● Problem description
Each entry needs to be duplicated exactly.
=-=-=
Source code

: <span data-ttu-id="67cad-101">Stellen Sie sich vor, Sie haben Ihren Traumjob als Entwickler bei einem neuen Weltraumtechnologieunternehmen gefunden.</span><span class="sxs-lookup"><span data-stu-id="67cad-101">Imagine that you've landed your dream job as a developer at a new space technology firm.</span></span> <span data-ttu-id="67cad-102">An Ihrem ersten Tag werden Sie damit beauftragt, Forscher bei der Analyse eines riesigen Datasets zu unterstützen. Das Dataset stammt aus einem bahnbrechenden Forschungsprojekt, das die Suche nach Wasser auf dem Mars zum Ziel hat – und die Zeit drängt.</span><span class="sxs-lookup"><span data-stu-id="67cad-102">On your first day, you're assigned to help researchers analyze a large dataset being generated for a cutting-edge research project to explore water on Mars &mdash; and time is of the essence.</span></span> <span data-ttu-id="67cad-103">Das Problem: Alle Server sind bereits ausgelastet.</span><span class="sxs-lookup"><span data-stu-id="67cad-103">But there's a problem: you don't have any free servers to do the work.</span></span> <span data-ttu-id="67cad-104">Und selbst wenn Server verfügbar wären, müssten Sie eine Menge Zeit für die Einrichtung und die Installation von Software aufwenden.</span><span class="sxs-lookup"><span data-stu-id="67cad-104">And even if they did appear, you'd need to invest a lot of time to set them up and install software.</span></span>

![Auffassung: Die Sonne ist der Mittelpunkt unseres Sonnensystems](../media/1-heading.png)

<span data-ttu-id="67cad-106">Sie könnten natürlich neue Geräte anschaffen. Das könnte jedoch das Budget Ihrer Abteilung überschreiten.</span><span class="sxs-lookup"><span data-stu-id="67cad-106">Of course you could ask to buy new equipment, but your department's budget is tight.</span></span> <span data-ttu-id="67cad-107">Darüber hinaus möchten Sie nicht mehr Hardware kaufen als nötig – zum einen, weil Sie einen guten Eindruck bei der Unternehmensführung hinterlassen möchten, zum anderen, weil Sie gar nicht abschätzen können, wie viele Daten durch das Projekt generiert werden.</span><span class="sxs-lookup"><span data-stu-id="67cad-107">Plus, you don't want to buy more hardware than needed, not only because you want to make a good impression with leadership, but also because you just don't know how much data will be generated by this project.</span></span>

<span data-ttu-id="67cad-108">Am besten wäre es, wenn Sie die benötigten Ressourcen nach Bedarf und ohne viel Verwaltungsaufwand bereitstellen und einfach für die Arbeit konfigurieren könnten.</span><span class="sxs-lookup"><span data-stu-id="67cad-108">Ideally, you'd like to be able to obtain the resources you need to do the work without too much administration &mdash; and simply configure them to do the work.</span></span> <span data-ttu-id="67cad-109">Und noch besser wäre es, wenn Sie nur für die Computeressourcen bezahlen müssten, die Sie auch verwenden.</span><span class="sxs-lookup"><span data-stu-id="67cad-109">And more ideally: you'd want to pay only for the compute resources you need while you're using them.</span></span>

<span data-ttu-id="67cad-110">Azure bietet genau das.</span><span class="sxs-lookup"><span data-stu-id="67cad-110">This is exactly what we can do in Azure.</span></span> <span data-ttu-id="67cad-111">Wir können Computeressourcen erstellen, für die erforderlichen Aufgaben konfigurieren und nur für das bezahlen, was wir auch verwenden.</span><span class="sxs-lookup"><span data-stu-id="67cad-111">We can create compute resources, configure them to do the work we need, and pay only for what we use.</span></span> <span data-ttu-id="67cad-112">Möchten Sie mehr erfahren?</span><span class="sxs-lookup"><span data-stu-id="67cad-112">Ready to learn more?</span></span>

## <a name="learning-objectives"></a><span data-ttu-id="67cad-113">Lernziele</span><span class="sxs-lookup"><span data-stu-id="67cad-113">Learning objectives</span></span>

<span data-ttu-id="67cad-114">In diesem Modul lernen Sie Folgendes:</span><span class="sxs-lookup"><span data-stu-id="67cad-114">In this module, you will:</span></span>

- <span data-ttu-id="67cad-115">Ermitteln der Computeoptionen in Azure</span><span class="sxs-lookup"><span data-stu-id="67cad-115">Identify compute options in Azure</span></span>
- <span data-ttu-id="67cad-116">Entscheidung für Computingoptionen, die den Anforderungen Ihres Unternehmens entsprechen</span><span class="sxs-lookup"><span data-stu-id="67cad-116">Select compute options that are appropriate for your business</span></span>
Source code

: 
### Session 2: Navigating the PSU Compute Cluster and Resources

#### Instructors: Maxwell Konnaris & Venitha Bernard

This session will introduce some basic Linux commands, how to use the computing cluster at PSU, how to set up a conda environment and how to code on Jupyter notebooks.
=-=-=
● Worked solution
Source code

: <span data-ttu-id="67cad-101">Stellen Sie sich vor, Sie haben Ihren Traumjob als Entwickler bei einem neuen Weltraumtechnologieunternehmen gefunden.</span><span class="sxs-lookup"><span data-stu-id="67cad-101">Imagine that you've landed your dream job as a developer at a new space technology firm.</span></span> <span data-ttu-id="67cad-102">An Ihrem ersten Tag werden Sie damit beauftragt, Forscher bei der Analyse eines riesigen Datasets zu unterstützen. Das Dataset stammt aus einem bahnbrechenden Forschungsprojekt, das die Suche nach Wasser auf dem Mars zum Ziel hat – und die Zeit drängt.</span><span class="sxs-lookup"><span data-stu-id="67cad-102">On your first day, you're assigned to help researchers analyze a large dataset being generated for a cutting-edge research project to explore water on Mars &mdash; and time is of the essence.</span></span> <span data-ttu-id="67cad-103">Das Problem: Alle Server sind bereits ausgelastet.</span><span class="sxs-lookup"><span data-stu-id="67cad-103">But there's a problem: you don't have any free servers to do the work.</span></span> <span data-ttu-id="67cad-104">Und selbst wenn Server verfügbar wären, müssten Sie eine Menge Zeit für die Einrichtung und die Installation von Software aufwenden.</span><span class="sxs-lookup"><span data-stu-id="67cad-104">And even if they did appear, you'd need to invest a lot of time to set them up and install software.</span></span>

![Auffassung: Die Sonne ist der Mittelpunkt unseres Sonnensystems](../media/1-heading.png)

<span data-ttu-id="67cad-106">Sie könnten natürlich neue Geräte anschaffen. Das könnte jedoch das Budget Ihrer Abteilung überschreiten.</span><span class="sxs-lookup"><span data-stu-id="67cad-106">Of course you could ask to buy new equipment, but your department's budget is tight.</span></span> <span data-ttu-id="67cad-107">Darüber hinaus möchten Sie nicht mehr Hardware kaufen als nötig – zum einen, weil Sie einen guten Eindruck bei der Unternehmensführung hinterlassen möchten, zum anderen, weil Sie gar nicht abschätzen können, wie viele Daten durch das Projekt generiert werden.</span><span class="sxs-lookup"><span data-stu-id="67cad-107">Plus, you don't want to buy more hardware than needed, not only because you want to make a good impression with leadership, but also because you just don't know how much data will be generated by this project.</span></span>

<span data-ttu-id="67cad-108">Am besten wäre es, wenn Sie die benötigten Ressourcen nach Bedarf und ohne viel Verwaltungsaufwand bereitstellen und einfach für die Arbeit konfigurieren könnten.</span><span class="sxs-lookup"><span data-stu-id="67cad-108">Ideally, you'd like to be able to obtain the resources you need to do the work without too much administration &mdash; and simply configure them to do the work.</span></span> <span data-ttu-id="67cad-109">Und noch besser wäre es, wenn Sie nur für die Computeressourcen bezahlen müssten, die Sie auch verwenden.</span><span class="sxs-lookup"><span data-stu-id="67cad-109">And more ideally: you'd want to pay only for the compute resources you need while you're using them.</span></span>

<span data-ttu-id="67cad-110">Azure bietet genau das.</span><span class="sxs-lookup"><span data-stu-id="67cad-110">This is exactly what we can do in Azure.</span></span> <span data-ttu-id="67cad-111">Wir können Computeressourcen erstellen, für die erforderlichen Aufgaben konfigurieren und nur für das bezahlen, was wir auch verwenden.</span><span class="sxs-lookup"><span data-stu-id="67cad-111">We can create compute resources, configure them to do the work we need, and pay only for what we use.</span></span> <span data-ttu-id="67cad-112">Möchten Sie mehr erfahren?</span><span class="sxs-lookup"><span data-stu-id="67cad-112">Ready to learn more?</span></span>

## <a name="learning-objectives"></a><span data-ttu-id="67cad-113">Lernziele</span><span class="sxs-lookup"><span data-stu-id="67cad-113">Learning objectives</span></span>

<span data-ttu-id="67cad-114">In diesem Modul lernen Sie Folgendes:</span><span class="sxs-lookup"><span data-stu-id="67cad-114">In this module, you will:</span></span>

- <span data-ttu-id="67cad-115">Ermitteln der Computeoptionen in Azure</span><span class="sxs-lookup"><span data-stu-id="67cad-115">Identify compute options in Azure</span></span>
- <span data-ttu-id="67cad-116">Entscheidung für Computingoptionen, die den Anforderungen Ihres Unternehmens entsprechen</span><span class="sxs-lookup"><span data-stu-id="67cad-116">Select compute options that are appropriate for your business</span></span>
Source code

: 
### Session 2: Navigating the PSU Compute Cluster and Resources

#### Instructors: Maxwell Konnaris & Venitha Bernard

This session will introduce some basic Linux commands, how to use the computing cluster at PSU, how to set up a conda environment and how to code on Jupyter notebooks.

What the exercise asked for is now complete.